Applying ML to a given problem is a highly iterative process. It’s important to choose the following parameters correctly: Number of layers, number of hidden units, learning rates, activation functions.
If data-set it very large(in millions), test and dev set may be reduced to 1% or lesser.
Make sure dev and test sets come from the same distribution as the test set.
If data-set is small, work more in dev phase for better results, hence, 20%.
Bayes error = Human performance on the task, used as a baseline for estimating bias and variance problem
Training a bigger network never hurts, the main cost involved is simply the training time. Regularization is important always for big networks.
Regularization introduces linearization in the network, preventing it from complex boundaries.
We bump up the value at end by keep_prob to keep the activation value constant and not lose the activation, otherwise further neurons may not fire. Seems like the problem solution after implementing dropout.
No dropout is used while making predictions at test time.

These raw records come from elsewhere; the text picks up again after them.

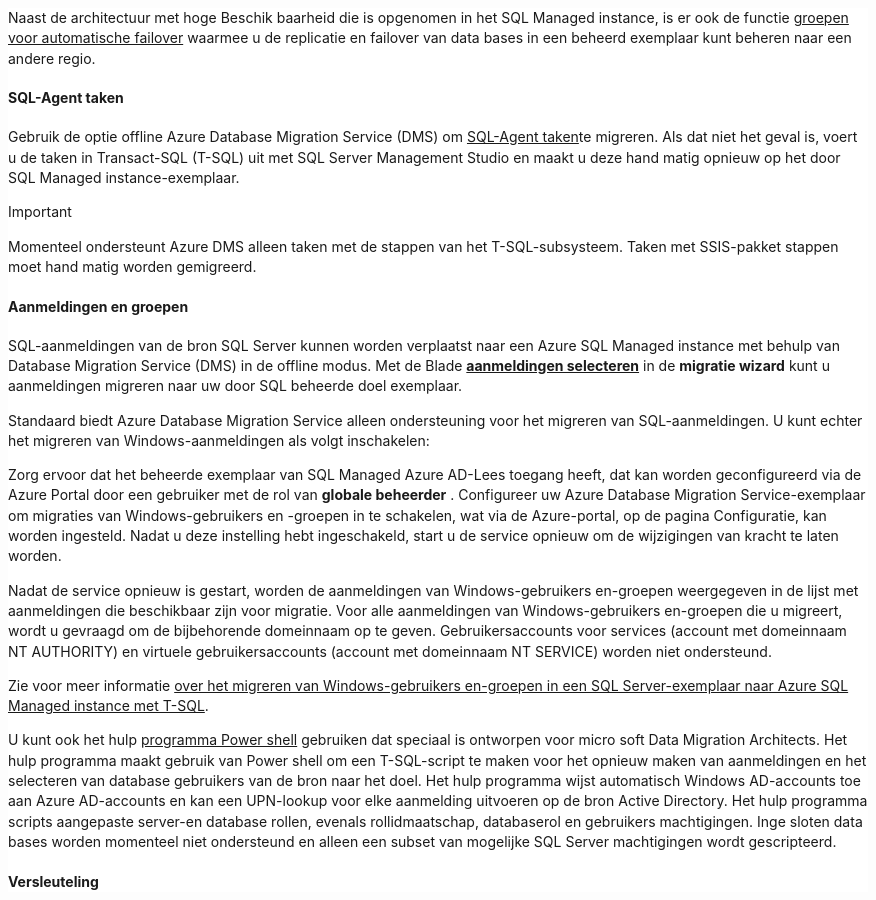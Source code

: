 Naast de architectuur met hoge Beschik baarheid die is opgenomen in het SQL Managed instance, is er ook de functie [groepen voor automatische failover](../../database/auto-failover-group-overview.md) waarmee u de replicatie en failover van data bases in een beheerd exemplaar kunt beheren naar een andere regio. 

#### <a name="sql-agent-jobs"></a>SQL-Agent taken

Gebruik de optie offline Azure Database Migration Service (DMS) om [SQL-Agent taken](../../../dms/howto-sql-server-to-azure-sql-managed-instance-powershell-offline.md)te migreren. Als dat niet het geval is, voert u de taken in Transact-SQL (T-SQL) uit met SQL Server Management Studio en maakt u deze hand matig opnieuw op het door SQL Managed instance-exemplaar. 

> [!IMPORTANT]
> Momenteel ondersteunt Azure DMS alleen taken met de stappen van het T-SQL-subsysteem. Taken met SSIS-pakket stappen moet hand matig worden gemigreerd. 

#### <a name="logins-and-groups"></a>Aanmeldingen en groepen

SQL-aanmeldingen van de bron SQL Server kunnen worden verplaatst naar een Azure SQL Managed instance met behulp van Database Migration Service (DMS) in de offline modus.  Met de Blade **[aanmeldingen selecteren](../../../dms/tutorial-sql-server-to-managed-instance.md#select-logins)** in de **migratie wizard** kunt u aanmeldingen migreren naar uw door SQL beheerde doel exemplaar. 

Standaard biedt Azure Database Migration Service alleen ondersteuning voor het migreren van SQL-aanmeldingen. U kunt echter het migreren van Windows-aanmeldingen als volgt inschakelen:

Zorg ervoor dat het beheerde exemplaar van SQL Managed Azure AD-Lees toegang heeft, dat kan worden geconfigureerd via de Azure Portal door een gebruiker met de rol van **globale beheerder** .
Configureer uw Azure Database Migration Service-exemplaar om migraties van Windows-gebruikers en -groepen in te schakelen, wat via de Azure-portal, op de pagina Configuratie, kan worden ingesteld. Nadat u deze instelling hebt ingeschakeld, start u de service opnieuw om de wijzigingen van kracht te laten worden.

Nadat de service opnieuw is gestart, worden de aanmeldingen van Windows-gebruikers en-groepen weergegeven in de lijst met aanmeldingen die beschikbaar zijn voor migratie. Voor alle aanmeldingen van Windows-gebruikers en-groepen die u migreert, wordt u gevraagd om de bijbehorende domeinnaam op te geven. Gebruikersaccounts voor services (account met domeinnaam NT AUTHORITY) en virtuele gebruikersaccounts (account met domeinnaam NT SERVICE) worden niet ondersteund.

Zie voor meer informatie [over het migreren van Windows-gebruikers en-groepen in een SQL Server-exemplaar naar Azure SQL Managed instance met T-SQL](../../managed-instance/migrate-sql-server-users-to-instance-transact-sql-tsql-tutorial.md).

U kunt ook het hulp [programma Power shell](https://github.com/microsoft/DataMigrationTeam/tree/master/IP%20and%20Scripts/MoveLogins) gebruiken dat speciaal is ontworpen voor micro soft Data Migration Architects. Het hulp programma maakt gebruik van Power shell om een T-SQL-script te maken voor het opnieuw maken van aanmeldingen en het selecteren van database gebruikers van de bron naar het doel. Het hulp programma wijst automatisch Windows AD-accounts toe aan Azure AD-accounts en kan een UPN-lookup voor elke aanmelding uitvoeren op de bron Active Directory. Het hulp programma scripts aangepaste server-en database rollen, evenals rollidmaatschap, databaserol en gebruikers machtigingen. Inge sloten data bases worden momenteel niet ondersteund en alleen een subset van mogelijke SQL Server machtigingen wordt gescripteerd. 

#### <a name="encryption"></a>Versleuteling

Dropout introduces reliability in the network, it spreads out the weights. By shrinking the weights we are effectively reducing weight values, hence, L2 regularization.
Dropout probabilities can be different for different layers. Preferably do not dropout for the input layer.

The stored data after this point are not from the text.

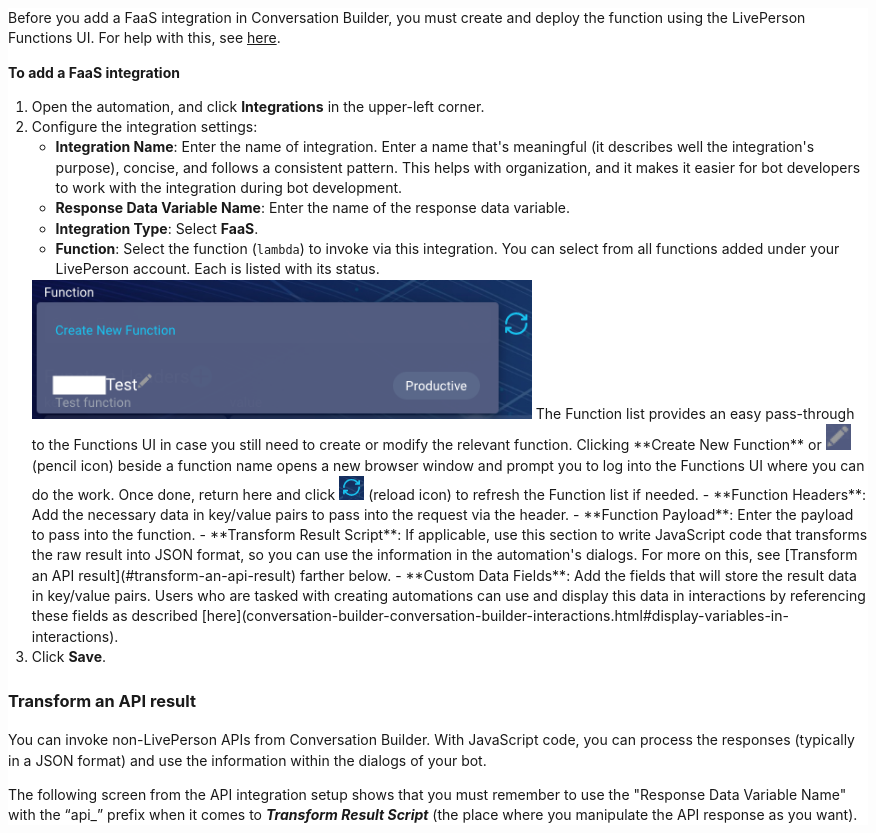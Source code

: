 Before you add a FaaS integration in Conversation Builder, you must create and deploy the function using the LivePerson Functions UI. For help with this, see [here](liveperson-functions-getting-started.html).

**To add a FaaS integration**

1. Open the automation, and click **Integrations** in the upper-left corner.
2. Configure the integration settings:
    - **Integration Name**: Enter the name of integration. Enter a name that's meaningful (it describes well the integration's purpose), concise, and follows a consistent pattern. This helps with organization, and it makes it easier for bot developers to work with the integration during bot development.
    - **Response Data Variable Name**: Enter the name of the response data variable.
    - **Integration Type**: Select **FaaS**.
    - **Function**: Select the function (`lambda`) to invoke via this integration. You can select from all functions added under your LivePerson account. Each is listed with its status.
    <img class="fancyimage" style="width:500px" src="img/ConvoBuilder/integrations_faaSFunctionList.png">
    The Function list provides an easy pass-through to the Functions UI in case you still need to create or modify the relevant function. Clicking **Create New Function** or <img style="width:25px" src="img/ConvoBuilder/icon_pencilModify.png"> (pencil icon) beside a function name opens a new browser window and prompt you to log into the Functions UI where you can do the work. Once done, return here and click <img style="width:25px" src="img/ConvoBuilder/icon_functionReload.png"> (reload icon) to refresh the Function list if needed.
    - **Function Headers**: Add the necessary data in key/value pairs to pass into the request via the header.
    - **Function Payload**: Enter the payload to pass into the function.
    - **Transform Result Script**: If applicable, use this section to write JavaScript code that transforms the raw result into JSON format, so you can use the information in the automation's dialogs. For more on this, see [Transform an API result](#transform-an-api-result) farther below.
    - **Custom Data Fields**: Add the fields that will store the result data in key/value pairs. Users who are tasked with creating automations can use and display this data in interactions by referencing these fields as described [here](conversation-builder-conversation-builder-interactions.html#display-variables-in-interactions).
3. Click **Save**.

### Transform an API result

You can invoke non-LivePerson APIs from Conversation Builder. With JavaScript code, you can process the responses (typically in a JSON format) and use the information within the dialogs of your bot.

The following screen from the API integration setup shows that you must remember to use the "Response Data Variable Name" with the “api_” prefix when it comes to **_Transform Result Script_** (the place where you manipulate the API response as you want).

Best way: First turn off dropout and check if J is decreasing with every iteration and then turn dropout on for the rest of the network.
More ways to avoid over-fitting/regularize
Modify and twist data= flip, rotate, distort, crop images
Orthogonalization = First train well then optimize well. First minimize J then minimize over fitting.
Eliminating vanishing gradients = Linearity in activation functions and small/large values for weight matrices forces implosion/explosion due to large multiplications over deep networks. Solution is to choose initialization of weights very smartly, according to function, ie, He et al.(ReLU) or Xavier initialization(tanh).
Faster training optimizations
Mini batch gradient descent:
Batch GD, Mini Batch GD, Stochastic GD(Online, lose vectorization speedup)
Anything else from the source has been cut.